About this task: Keep only the lines of the listing that include the word "inoccupation", and copy them.

◆ ◆ ◆ ◆ ◆ ◆ ◆

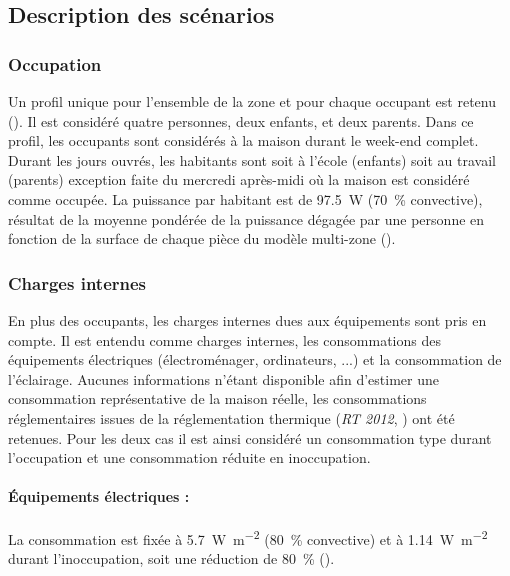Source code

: \subsection{Description des scénarios} %
\label{sub:description_des_scenarios}
\subsubsection{Occupation} %
\label{ssub:profil_d_occupation}
Un profil unique pour l’ensemble de la zone et pour chaque occupant est retenu (). Il est considéré quatre personnes, deux enfants, et deux parents. Dans ce profil,
les occupants sont considérés à la maison durant le week-end complet. Durant les jours
ouvrés, les habitants sont soit à l’école (enfants) soit au travail (parents) exception
faite du mercredi après-midi où la maison est considéré comme occupée.
La puissance par habitant est de \SI{97.5}{\watt} (\SI{70}{\percent} convective), résultat
de la moyenne pondérée de la puissance dégagée par une personne en fonction de la surface
de chaque pièce du modèle multi-zone ().




\subsubsection{Charges internes} %
\label{ssub:charges_internes}
En plus des occupants, les charges internes dues aux équipements sont pris en compte.
Il est entendu comme charges internes, les consommations des équipements électriques
(électroménager, ordinateurs, ...) et la consommation de l’éclairage. Aucunes informations
n’étant disponible afin d’estimer une consommation représentative de la maison réelle,
les consommations réglementaires issues de la réglementation thermique (\emph{RT 2012}, \cite{CSTB2011})
ont été retenues. Pour les deux cas il est ainsi considéré un consommation type durant
l’occupation et une consommation réduite en inoccupation.

\paragraph{Équipements électriques :} %
\label{par:equipements_electriques}
La consommation est fixée à \SI{5.7}{\watt\per m^{2}} (\SI{80}{\percent}
convective) et à \SI{1.14}{\watt\per m^{2}} durant l’inoccupation, soit une
réduction de \SI{80}{\percent} ().

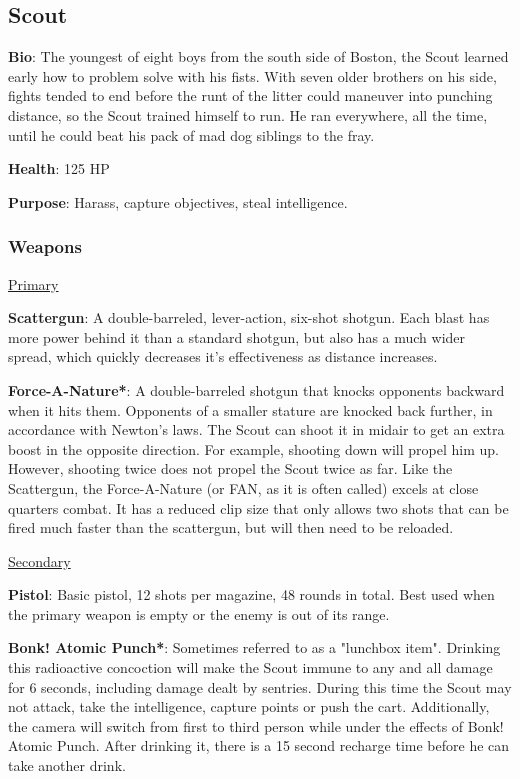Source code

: \subsection{Scout}
\label{Scout}
{\bf Bio}:
The youngest of eight boys from the south side of Boston, the Scout learned early how to problem solve with his fists. With seven older brothers on his side, fights tended to end before the runt of the litter could maneuver into punching distance, so the Scout trained himself to run. He ran everywhere, all the time, until he could beat his pack of mad dog siblings to the fray.

{\bf Health}: 125 HP

{\bf Purpose}:
Harass, capture objectives, steal intelligence.

\subsubsection {Weapons}

\begin {center}
\underline {Primary}
\end {center}

{\bf Scattergun}:  A double-barreled, lever-action, six-shot shotgun. Each blast has more power behind it than a standard shotgun, but also has a much wider spread, which quickly decreases it's effectiveness as distance increases.

{\bf Force-A-Nature*}: A double-barreled shotgun that knocks opponents backward when it hits them.  Opponents of a smaller stature are knocked back further, in accordance with Newton's laws.  The Scout can shoot it in midair to get an extra boost in the opposite direction.  For example, shooting down will propel him up. However, shooting twice does not propel the Scout twice as far. Like the Scattergun, the Force-A-Nature (or FAN, as it is often called) excels at close quarters combat.  It has a reduced clip size that only allows two shots that can be fired much faster than the scattergun, but will then need to be reloaded.


\begin {center}
\underline {Secondary}
\end {center}

{\bf Pistol}: Basic pistol, 12 shots per magazine, 48 rounds in total. Best used when the primary weapon is empty or the enemy is out of its range.

{\bf Bonk! Atomic Punch*}: Sometimes referred to as a "lunchbox item". Drinking this radioactive concoction will make the Scout immune to any and all damage for 6 seconds, including damage dealt by sentries. During this time the Scout may not attack, take the intelligence, capture points or push the cart. Additionally, the camera will switch from first to third person while under the effects of Bonk! Atomic Punch. After drinking it, there is a 15 second recharge time before he can take another drink.

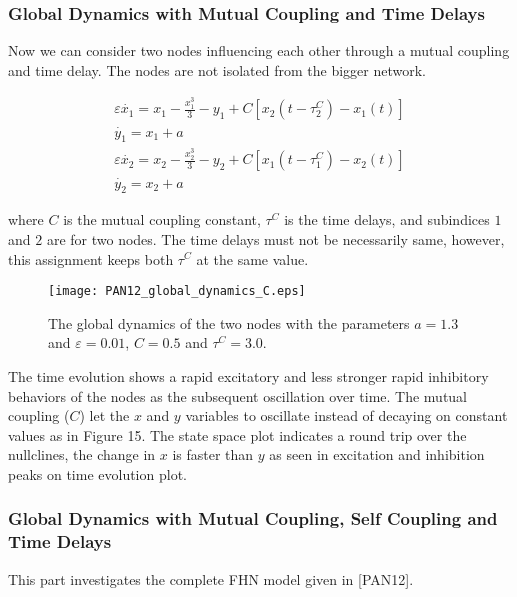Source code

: \documentclass[12pt]{article}
\begin{document}
\subsubsection{Global Dynamics with Mutual Coupling and Time Delays}

Now we can consider two nodes influencing each other through a mutual coupling and time delay. The nodes are not isolated from the bigger network.

\begin{subequations} \begin{align} \varepsilon  \dot{x_1} = x_1 - \frac{x_1^3}{3} -y_1  + C [x_2(t-\tau_2^C)-x_1(t)] \label{eqn: frobenius 10}\\  \dot{y_1} = x_1+a \label{eqn: frobenius 11}  \\ \varepsilon  \dot{x_2} = x_2 - \frac{x_2^3}{3} -y_2  + C [x_1(t-\tau_1^C)-x_2(t)] \label{eqn: frobenius 12}  \\  \dot{y_2} = x_2+a \label{eqn: frobenius 13} 
\end{align} 
\end{subequations}

where $C$ is the mutual coupling constant, $\tau^C$ is the time delays, and subindices $1$ and $2$ are for two nodes. The time delays must not be necessarily same, however, this assignment keeps both $\tau^C$ at the same value.

\begin{figure}[h!]
	\centering
	\texttt{[image: PAN12\_global\_dynamics\_C.eps]}
		\caption{The global dynamics of the two nodes with the parameters $a=1.3$ and $\varepsilon = 0.01$, $C=0.5$ and $\tau^C= 3.0$.}
\end{figure}

 The time evolution shows a rapid excitatory and less stronger rapid inhibitory behaviors of the nodes as the subsequent oscillation over time. The mutual coupling ($C$) let the $x$ and $y$ variables to oscillate instead of decaying on constant values as in Figure 15. The state space plot indicates a round trip over the nullclines, the change in $x$ is faster than $y$ as seen in excitation and inhibition peaks on time evolution plot.
 
\subsubsection{Global Dynamics with Mutual Coupling, Self Coupling and Time Delays}

This part investigates the complete FHN model given in [PAN12].
\end{document}
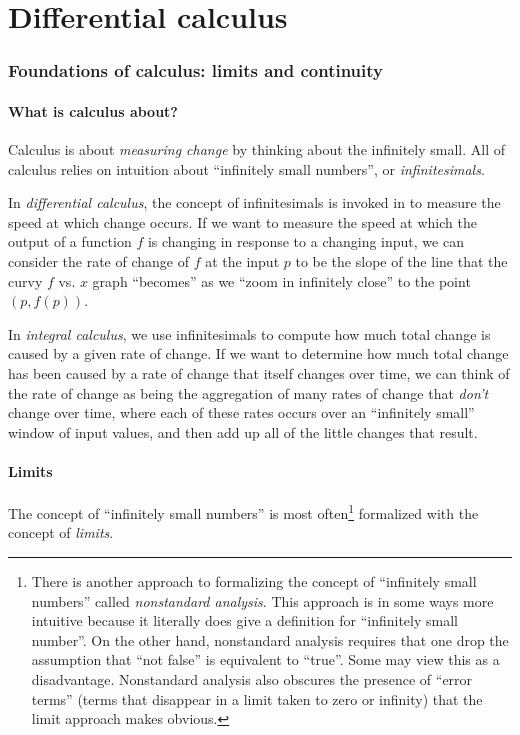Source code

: \documentclass{article}
\begin{document}
\newpage

\part*{Differential calculus}

\section*{Foundations of calculus: limits and continuity}

\subsection*{What is calculus about?}

Calculus is about \textit{measuring change} by thinking about the infinitely small. All of calculus relies on intuition about ``infinitely small numbers'', or \textit{infinitesimals}.

In \textit{differential calculus}, the concept of infinitesimals is invoked in to measure the speed at which change occurs. If we want to measure the speed at which the output of a function $f$ is changing in response to a changing input, we can consider the rate of change of $f$ at the input $p$ to be the slope of the line that the curvy $f$ vs. $x$ graph ``becomes'' as we ``zoom in infinitely close'' to the point $(p, f(p))$.

In \textit{integral calculus}, we use infinitesimals to compute how much total change is caused by a given rate of change. If we want to determine how much total change has been caused by a rate of change that itself changes over time, we can think of the rate of change as being the aggregation of many rates of change that \textit{don't} change over time, where each of these rates occurs over an ``infinitely small'' window of input values, and then add up all of the little changes that result.

\subsection*{Limits}

The concept of ``infinitely small numbers'' is most often\footnote{There is another approach to formalizing the concept of ``infinitely small numbers'' called \textit{nonstandard analysis}. This approach is in some ways more intuitive because it literally does give a definition for ``infinitely small number''. On the other hand, nonstandard analysis requires that one drop the assumption that ``not false'' is equivalent to ``true''. Some may view this as a disadvantage. Nonstandard analysis also obscures the presence of ``error terms'' (terms that disappear in a limit taken to zero or infinity) that the limit approach makes obvious.} formalized with the concept of \textit{limits}. 
\end{document}
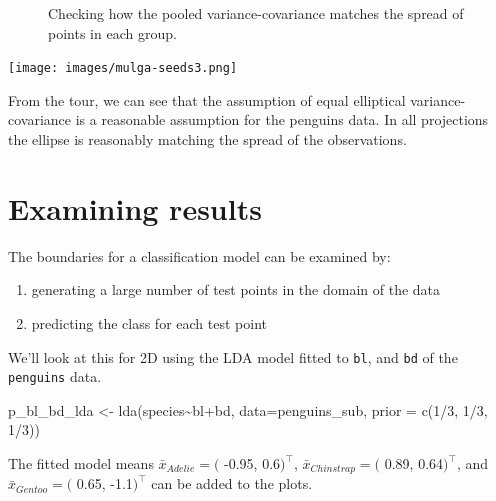 \documentclass[
  letterpaper,
]{krantz}
\newenvironment{Shaded}{\begin{snugshade}}{\end{snugshade}}
\newcommand{\AttributeTok}[1]{\textcolor[rgb]{0.40,0.45,0.13}{#1}}
\newcommand{\DecValTok}[1]{\textcolor[rgb]{0.68,0.00,0.00}{#1}}
\newcommand{\FunctionTok}[1]{\textcolor[rgb]{0.28,0.35,0.67}{#1}}
\newcommand{\NormalTok}[1]{\textcolor[rgb]{0.00,0.23,0.31}{#1}}
\newcommand{\OtherTok}[1]{\textcolor[rgb]{0.00,0.23,0.31}{#1}}
\newcommand{\SpecialCharTok}[1]{\textcolor[rgb]{0.37,0.37,0.37}{#1}}
\providecommand{\tightlist}{%
  \setlength{\itemsep}{0pt}\setlength{\parskip}{0pt}}\usepackage{longtable,booktabs,array}
\newcommand{\insightbox}[1]{%
\noindent\colorbox{insight!30}{%
\begin{minipage}{0.98\textwidth}%
    \centering%
    \begin{minipage}[c]{0.15\textwidth} %
      \texttt{[image: images/mulga-seeds3.png]} %
    \end{minipage}%
    \hfill %
    \begin{minipage}[c]{0.8\textwidth} %
      \bigskip%
      \textsf{#1}%
      \bigskip%
    \end{minipage}%
    \hspace*{3mm}%
  \end{minipage}%
}%
}
\begin{document}
\begin{figure}
\begin{minipage}[t]{0.50\linewidth}
{{}

}

\end{minipage}%

\caption{\label{fig-penguins-lda-pooled-pdf}Checking how the pooled
variance-covariance matches the spread of points in each group.}

\end{figure}

\insightbox{From the tour, we can see that the assumption of equal elliptical variance-covariance is a reasonable assumption for the penguins data. In all projections the ellipse is reasonably matching the spread of the observations.
}

\hypertarget{examining-results}{%
\section{Examining results}\label{examining-results}}

The boundaries for a classification model can be examined by:

\begin{enumerate}
\def\labelenumi{\arabic{enumi}.}
\tightlist
\item
  generating a large number of test points in the domain of the data
\item
  predicting the class for each test point
\end{enumerate}

We'll look at this for 2D using the LDA model fitted to \texttt{bl}, and
\texttt{bd} of the \texttt{penguins} data.

\begin{Shaded}
\begin{Highlighting}[]
\NormalTok{p\_bl\_bd\_lda }\OtherTok{\textless{}{-}} \FunctionTok{lda}\NormalTok{(species}\SpecialCharTok{\textasciitilde{}}\NormalTok{bl}\SpecialCharTok{+}\NormalTok{bd, }\AttributeTok{data=}\NormalTok{penguins\_sub, }
                                  \AttributeTok{prior =} \FunctionTok{c}\NormalTok{(}\DecValTok{1}\SpecialCharTok{/}\DecValTok{3}\NormalTok{, }\DecValTok{1}\SpecialCharTok{/}\DecValTok{3}\NormalTok{, }\DecValTok{1}\SpecialCharTok{/}\DecValTok{3}\NormalTok{))}
\end{Highlighting}
\end{Shaded}

The fitted model means \(\bar{x}_{Adelie} = (\) -0.95, 0.6\()^\top\),
\(\bar{x}_{Chinstrap} = (\) 0.89, 0.64\()^\top\), and
\(\bar{x}_{Gentoo} = (\) 0.65, -1.1\()^\top\) can be added to the plots.
\end{document}
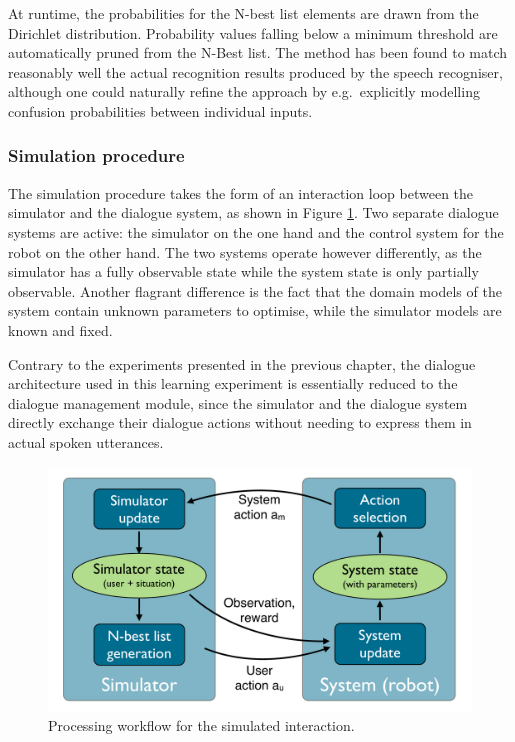 At runtime, the probabilities for the N-best list elements are drawn from the Dirichlet distribution. Probability values falling below a minimum threshold are automatically pruned from the N-Best list. The method has been found to match reasonably well the actual recognition results produced by the speech recogniser, although one could naturally refine the approach by e.g.\ explicitly modelling confusion probabilities between individual inputs. 

\subsubsection*{Simulation procedure}

The simulation procedure takes the form of an interaction loop between the simulator and the dialogue system, as shown in Figure \ref{fig:exp2_architecture}.  Two separate dialogue systems are active: the simulator on the one hand and the control system for the robot on the other hand.  The two systems operate however differently, as the simulator has a fully observable state while the system state is only partially observable.  Another flagrant difference is the fact that the domain models of the system contain unknown parameters to optimise, while the simulator models are known and fixed.

Contrary to the experiments presented in the previous chapter, the dialogue architecture used in this learning experiment is essentially reduced to the dialogue management module, since the simulator and the dialogue system directly exchange their dialogue actions without needing to express them in actual spoken utterances.   

\begin{figure}[h]
\begin{center}
\includegraphics[scale=0.3]{imgs/exp2_architecture.pdf}
\end{center} 
\caption{Processing workflow for the simulated interaction.}
\label{fig:exp2_architecture}
\end{figure}

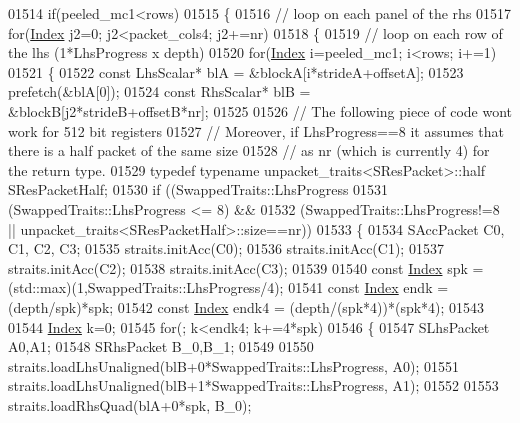 \begin{DoxyCode}
01514     \textcolor{keywordflow}{if}(peeled\_mc1<rows)
01515     \{
01516       \textcolor{comment}{// loop on each panel of the rhs}
01517       \textcolor{keywordflow}{for}(\hyperlink{namespace_eigen_a62e77e0933482dafde8fe197d9a2cfde}{Index} j2=0; j2<packet\_cols4; j2+=nr)
01518       \{
01519         \textcolor{comment}{// loop on each row of the lhs (1*LhsProgress x depth)}
01520         \textcolor{keywordflow}{for}(\hyperlink{namespace_eigen_a62e77e0933482dafde8fe197d9a2cfde}{Index} i=peeled\_mc1; i<rows; i+=1)
01521         \{
01522           \textcolor{keyword}{const} LhsScalar* blA = &blockA[i*strideA+offsetA];
01523           prefetch(&blA[0]);
01524           \textcolor{keyword}{const} RhsScalar* blB = &blockB[j2*strideB+offsetB*nr];
01525 
01526           \textcolor{comment}{// The following piece of code wont work for 512 bit registers}
01527           \textcolor{comment}{// Moreover, if LhsProgress==8 it assumes that there is a half packet of the same size}
01528           \textcolor{comment}{// as nr (which is currently 4) for the return type.}
01529           \textcolor{keyword}{typedef} \textcolor{keyword}{typename} unpacket\_traits<SResPacket>::half SResPacketHalf;
01530           \textcolor{keywordflow}{if} ((SwappedTraits::LhsProgress %
01531               (SwappedTraits::LhsProgress <= 8) &&
01532               (SwappedTraits::LhsProgress!=8 || unpacket\_traits<SResPacketHalf>::size==nr))
01533           \{
01534             SAccPacket C0, C1, C2, C3;
01535             straits.initAcc(C0);
01536             straits.initAcc(C1);
01537             straits.initAcc(C2);
01538             straits.initAcc(C3);
01539 
01540             \textcolor{keyword}{const} \hyperlink{namespace_eigen_a62e77e0933482dafde8fe197d9a2cfde}{Index} spk   = (std::max)(1,SwappedTraits::LhsProgress/4);
01541             \textcolor{keyword}{const} \hyperlink{namespace_eigen_a62e77e0933482dafde8fe197d9a2cfde}{Index} endk  = (depth/spk)*spk;
01542             \textcolor{keyword}{const} \hyperlink{namespace_eigen_a62e77e0933482dafde8fe197d9a2cfde}{Index} endk4 = (depth/(spk*4))*(spk*4);
01543 
01544             \hyperlink{namespace_eigen_a62e77e0933482dafde8fe197d9a2cfde}{Index} k=0;
01545             \textcolor{keywordflow}{for}(; k<endk4; k+=4*spk)
01546             \{
01547               SLhsPacket A0,A1;
01548               SRhsPacket B\_0,B\_1;
01549 
01550               straits.loadLhsUnaligned(blB+0*SwappedTraits::LhsProgress, A0);
01551               straits.loadLhsUnaligned(blB+1*SwappedTraits::LhsProgress, A1);
01552 
01553               straits.loadRhsQuad(blA+0*spk, B\_0);

\end{DoxyCode}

◆ ◆ ◆ ◆ ◆ ◆ ◆

Result for this task:
l’occupation et une consommation réduite en inoccupation.
convective) et à \SI{1.14}{\watt\per m^{2}} durant l’inoccupation, soit une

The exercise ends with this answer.